Finally a decision on Solaris

We must say this about Oracle and its moves (or lack thereof) with OpenSolaris, it finally ended all of the second-guessing, wondering and handwringing of Solaris-or-Linux, OpenSolaris-or-not, Unix-or-Linux that characterized the OS story at Sun Microsystems when it rolled out the open source version of Solaris in 2005.

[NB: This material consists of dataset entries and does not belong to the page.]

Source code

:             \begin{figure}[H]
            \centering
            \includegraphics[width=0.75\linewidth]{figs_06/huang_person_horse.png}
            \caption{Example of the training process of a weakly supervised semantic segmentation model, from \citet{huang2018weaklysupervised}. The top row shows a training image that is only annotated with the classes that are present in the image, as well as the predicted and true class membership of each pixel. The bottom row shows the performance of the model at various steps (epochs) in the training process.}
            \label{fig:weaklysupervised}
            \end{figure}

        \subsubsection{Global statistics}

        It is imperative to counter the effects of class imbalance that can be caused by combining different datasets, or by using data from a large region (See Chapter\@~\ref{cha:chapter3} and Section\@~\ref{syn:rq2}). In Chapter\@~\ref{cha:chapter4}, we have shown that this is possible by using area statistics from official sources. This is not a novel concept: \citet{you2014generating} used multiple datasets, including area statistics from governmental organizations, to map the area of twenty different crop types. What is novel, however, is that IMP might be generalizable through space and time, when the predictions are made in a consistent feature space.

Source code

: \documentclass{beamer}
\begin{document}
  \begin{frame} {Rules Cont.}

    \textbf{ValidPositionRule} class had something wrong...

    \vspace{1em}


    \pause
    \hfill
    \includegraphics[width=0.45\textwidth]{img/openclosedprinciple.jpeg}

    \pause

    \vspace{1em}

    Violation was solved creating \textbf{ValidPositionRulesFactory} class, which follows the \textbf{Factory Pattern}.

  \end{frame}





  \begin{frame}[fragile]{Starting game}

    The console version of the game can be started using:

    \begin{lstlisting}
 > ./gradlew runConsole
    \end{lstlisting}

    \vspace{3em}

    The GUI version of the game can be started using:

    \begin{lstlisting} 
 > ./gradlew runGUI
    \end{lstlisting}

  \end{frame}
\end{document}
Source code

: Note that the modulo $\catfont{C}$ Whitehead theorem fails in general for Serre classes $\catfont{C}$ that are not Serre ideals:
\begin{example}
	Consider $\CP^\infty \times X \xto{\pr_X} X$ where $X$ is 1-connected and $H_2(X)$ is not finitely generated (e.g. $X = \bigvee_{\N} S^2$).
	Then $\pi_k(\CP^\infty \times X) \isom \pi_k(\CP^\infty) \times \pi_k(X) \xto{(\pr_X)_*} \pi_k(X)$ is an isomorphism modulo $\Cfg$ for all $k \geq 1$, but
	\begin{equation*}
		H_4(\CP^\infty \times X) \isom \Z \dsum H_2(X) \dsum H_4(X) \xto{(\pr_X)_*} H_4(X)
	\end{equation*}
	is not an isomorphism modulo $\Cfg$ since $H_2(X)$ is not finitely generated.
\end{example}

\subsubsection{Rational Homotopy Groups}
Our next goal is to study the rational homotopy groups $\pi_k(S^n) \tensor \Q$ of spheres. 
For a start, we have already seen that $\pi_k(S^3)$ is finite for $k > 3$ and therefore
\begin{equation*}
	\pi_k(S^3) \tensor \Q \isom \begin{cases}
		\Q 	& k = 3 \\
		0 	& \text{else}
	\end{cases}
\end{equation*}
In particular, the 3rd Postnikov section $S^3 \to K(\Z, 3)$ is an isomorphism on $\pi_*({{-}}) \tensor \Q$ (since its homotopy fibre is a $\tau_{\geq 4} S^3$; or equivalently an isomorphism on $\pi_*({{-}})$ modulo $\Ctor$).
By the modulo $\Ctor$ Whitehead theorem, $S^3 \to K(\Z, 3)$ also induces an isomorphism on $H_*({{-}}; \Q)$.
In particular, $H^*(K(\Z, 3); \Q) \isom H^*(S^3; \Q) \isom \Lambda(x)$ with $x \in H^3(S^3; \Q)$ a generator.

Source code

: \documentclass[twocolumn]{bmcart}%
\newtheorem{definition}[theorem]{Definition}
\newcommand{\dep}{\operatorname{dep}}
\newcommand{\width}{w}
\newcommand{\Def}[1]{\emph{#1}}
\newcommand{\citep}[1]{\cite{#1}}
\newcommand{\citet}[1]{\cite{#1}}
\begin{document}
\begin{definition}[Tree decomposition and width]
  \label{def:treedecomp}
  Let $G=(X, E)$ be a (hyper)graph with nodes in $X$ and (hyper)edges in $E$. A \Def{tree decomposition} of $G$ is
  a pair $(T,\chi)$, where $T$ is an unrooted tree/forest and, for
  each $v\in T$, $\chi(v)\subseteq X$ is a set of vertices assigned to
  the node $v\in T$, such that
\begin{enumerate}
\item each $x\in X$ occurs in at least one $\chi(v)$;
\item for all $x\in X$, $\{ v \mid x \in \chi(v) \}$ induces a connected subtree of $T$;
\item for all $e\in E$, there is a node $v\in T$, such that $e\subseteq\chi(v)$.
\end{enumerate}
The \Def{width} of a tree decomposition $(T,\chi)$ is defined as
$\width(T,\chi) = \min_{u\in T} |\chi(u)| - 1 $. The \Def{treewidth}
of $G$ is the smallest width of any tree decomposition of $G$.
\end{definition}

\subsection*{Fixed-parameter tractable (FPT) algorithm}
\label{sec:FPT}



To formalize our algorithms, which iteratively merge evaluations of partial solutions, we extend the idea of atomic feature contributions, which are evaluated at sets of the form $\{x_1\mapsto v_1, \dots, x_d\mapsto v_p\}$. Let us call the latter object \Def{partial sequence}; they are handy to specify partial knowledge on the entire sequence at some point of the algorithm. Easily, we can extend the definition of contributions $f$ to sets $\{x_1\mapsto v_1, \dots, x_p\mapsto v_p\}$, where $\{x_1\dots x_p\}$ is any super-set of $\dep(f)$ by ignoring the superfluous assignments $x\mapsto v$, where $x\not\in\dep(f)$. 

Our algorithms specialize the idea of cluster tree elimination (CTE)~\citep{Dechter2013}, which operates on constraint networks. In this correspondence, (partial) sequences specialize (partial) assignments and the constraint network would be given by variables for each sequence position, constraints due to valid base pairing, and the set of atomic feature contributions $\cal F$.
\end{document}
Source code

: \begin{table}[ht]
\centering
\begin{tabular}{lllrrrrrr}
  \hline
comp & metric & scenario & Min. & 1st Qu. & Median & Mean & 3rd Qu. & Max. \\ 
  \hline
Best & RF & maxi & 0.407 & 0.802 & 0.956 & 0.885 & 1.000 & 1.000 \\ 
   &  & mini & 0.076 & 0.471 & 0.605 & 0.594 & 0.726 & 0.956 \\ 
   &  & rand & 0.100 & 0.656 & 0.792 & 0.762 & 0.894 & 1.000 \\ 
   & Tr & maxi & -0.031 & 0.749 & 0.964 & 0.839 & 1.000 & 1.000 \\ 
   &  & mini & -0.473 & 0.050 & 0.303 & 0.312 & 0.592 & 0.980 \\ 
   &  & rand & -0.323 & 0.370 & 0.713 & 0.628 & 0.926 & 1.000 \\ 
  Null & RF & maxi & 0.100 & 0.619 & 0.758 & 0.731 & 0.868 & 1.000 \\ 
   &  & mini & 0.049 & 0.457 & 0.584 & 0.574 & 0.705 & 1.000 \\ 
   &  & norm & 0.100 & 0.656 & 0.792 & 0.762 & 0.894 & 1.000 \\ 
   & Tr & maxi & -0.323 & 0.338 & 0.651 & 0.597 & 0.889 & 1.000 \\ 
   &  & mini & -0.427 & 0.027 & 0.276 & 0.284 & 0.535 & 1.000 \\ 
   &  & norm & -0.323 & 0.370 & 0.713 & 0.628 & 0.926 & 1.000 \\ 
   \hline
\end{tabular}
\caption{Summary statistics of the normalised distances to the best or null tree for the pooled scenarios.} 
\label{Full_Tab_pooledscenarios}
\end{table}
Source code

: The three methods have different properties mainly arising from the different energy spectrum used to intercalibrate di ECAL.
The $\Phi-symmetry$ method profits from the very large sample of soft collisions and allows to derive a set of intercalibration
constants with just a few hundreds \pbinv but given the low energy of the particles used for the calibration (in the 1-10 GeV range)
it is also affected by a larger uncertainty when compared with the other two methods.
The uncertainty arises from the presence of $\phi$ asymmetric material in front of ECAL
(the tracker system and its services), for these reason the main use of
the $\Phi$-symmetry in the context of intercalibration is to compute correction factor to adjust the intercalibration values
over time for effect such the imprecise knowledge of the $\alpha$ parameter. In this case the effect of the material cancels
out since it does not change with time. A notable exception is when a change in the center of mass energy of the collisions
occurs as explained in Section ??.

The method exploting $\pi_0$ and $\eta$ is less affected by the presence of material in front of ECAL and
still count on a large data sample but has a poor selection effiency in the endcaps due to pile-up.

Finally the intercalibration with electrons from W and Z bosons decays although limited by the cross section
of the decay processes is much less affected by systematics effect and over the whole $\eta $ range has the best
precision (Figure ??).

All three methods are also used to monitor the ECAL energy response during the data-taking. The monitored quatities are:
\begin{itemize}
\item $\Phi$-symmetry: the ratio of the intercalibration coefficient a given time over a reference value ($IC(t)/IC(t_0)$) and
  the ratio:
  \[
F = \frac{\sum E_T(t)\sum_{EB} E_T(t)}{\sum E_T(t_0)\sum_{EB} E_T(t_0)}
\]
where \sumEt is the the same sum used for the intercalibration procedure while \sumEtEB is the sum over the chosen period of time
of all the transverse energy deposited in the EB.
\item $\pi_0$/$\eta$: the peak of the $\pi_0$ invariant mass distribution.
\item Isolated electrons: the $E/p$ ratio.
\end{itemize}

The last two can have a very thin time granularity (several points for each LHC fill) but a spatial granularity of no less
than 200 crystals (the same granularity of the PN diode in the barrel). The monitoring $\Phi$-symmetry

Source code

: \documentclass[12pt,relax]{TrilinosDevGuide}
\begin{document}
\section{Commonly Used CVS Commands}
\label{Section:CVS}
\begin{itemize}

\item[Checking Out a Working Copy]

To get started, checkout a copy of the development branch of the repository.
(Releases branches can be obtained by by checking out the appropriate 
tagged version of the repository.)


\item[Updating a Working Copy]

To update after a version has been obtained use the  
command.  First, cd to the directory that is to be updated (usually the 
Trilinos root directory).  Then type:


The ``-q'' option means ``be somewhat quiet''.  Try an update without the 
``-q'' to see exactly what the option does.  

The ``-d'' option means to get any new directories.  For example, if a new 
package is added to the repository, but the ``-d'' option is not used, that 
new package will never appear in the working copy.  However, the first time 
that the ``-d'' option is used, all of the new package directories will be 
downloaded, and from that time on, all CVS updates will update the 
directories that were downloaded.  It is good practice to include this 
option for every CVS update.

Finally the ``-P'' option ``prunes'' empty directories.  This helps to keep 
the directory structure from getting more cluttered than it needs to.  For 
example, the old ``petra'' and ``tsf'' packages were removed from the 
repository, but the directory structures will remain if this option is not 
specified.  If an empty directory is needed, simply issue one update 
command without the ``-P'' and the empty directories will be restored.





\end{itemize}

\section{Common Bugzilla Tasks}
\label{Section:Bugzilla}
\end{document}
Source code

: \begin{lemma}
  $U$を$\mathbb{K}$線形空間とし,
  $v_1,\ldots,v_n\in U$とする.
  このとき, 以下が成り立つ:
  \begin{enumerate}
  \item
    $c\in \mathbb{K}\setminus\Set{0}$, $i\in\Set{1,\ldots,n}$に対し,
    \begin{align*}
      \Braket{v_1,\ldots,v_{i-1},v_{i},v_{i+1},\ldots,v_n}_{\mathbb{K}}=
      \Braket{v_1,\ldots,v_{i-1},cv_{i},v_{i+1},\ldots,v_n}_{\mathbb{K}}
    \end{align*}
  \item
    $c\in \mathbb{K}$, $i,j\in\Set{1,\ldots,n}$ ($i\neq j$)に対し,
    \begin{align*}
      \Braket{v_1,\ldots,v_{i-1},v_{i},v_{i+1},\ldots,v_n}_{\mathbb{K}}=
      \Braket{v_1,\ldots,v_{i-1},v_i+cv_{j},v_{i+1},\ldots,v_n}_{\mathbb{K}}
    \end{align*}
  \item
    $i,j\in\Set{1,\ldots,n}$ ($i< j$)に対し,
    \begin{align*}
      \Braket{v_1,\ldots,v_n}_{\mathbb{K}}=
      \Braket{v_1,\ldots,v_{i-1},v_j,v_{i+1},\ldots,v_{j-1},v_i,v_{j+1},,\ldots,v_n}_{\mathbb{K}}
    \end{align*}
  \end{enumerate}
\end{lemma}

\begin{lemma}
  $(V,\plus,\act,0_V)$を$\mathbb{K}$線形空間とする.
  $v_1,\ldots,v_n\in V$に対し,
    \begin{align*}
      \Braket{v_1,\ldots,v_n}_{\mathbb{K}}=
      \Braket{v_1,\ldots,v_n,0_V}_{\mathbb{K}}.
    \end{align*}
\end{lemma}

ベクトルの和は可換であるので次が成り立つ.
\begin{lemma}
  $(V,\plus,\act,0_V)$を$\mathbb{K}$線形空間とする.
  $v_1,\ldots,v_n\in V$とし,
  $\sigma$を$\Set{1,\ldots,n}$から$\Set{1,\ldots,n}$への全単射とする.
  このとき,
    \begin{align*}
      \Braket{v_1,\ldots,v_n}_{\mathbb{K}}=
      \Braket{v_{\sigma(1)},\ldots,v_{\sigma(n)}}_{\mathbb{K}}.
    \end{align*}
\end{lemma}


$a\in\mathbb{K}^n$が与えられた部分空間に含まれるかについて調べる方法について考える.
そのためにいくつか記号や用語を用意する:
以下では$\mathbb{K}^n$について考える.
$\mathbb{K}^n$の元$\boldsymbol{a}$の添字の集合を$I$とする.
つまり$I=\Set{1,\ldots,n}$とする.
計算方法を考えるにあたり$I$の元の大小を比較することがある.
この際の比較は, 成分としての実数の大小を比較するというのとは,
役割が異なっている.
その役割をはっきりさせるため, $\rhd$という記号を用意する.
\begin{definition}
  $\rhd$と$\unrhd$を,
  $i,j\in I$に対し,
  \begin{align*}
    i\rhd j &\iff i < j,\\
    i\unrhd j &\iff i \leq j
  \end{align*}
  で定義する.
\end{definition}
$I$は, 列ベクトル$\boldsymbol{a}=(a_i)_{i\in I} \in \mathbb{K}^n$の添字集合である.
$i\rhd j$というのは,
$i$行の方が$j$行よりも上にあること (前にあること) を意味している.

Now that Oracle has largely ended support for OpenSolaris, many Solaris users and customers that continued to be on the fence about the OS will finally be making their decision to either stay with Solaris or move over to Linux. Unix migration to Linux has always been a mainstay for enterprise Linux adoption, and while the low-hanging fruit is becoming more sparse, there is still plenty of Unix migration to Linux to come. We have seen cases in Linux communities where the most significant Unix in their world is OpenSolaris, and while we hear similar things regarding Solaris and its continued market presence, there is no question OpenSolaris — a fully open source OS with available binaries — was a much better fit for the growing ranks of Linux-savvy developers and administrators.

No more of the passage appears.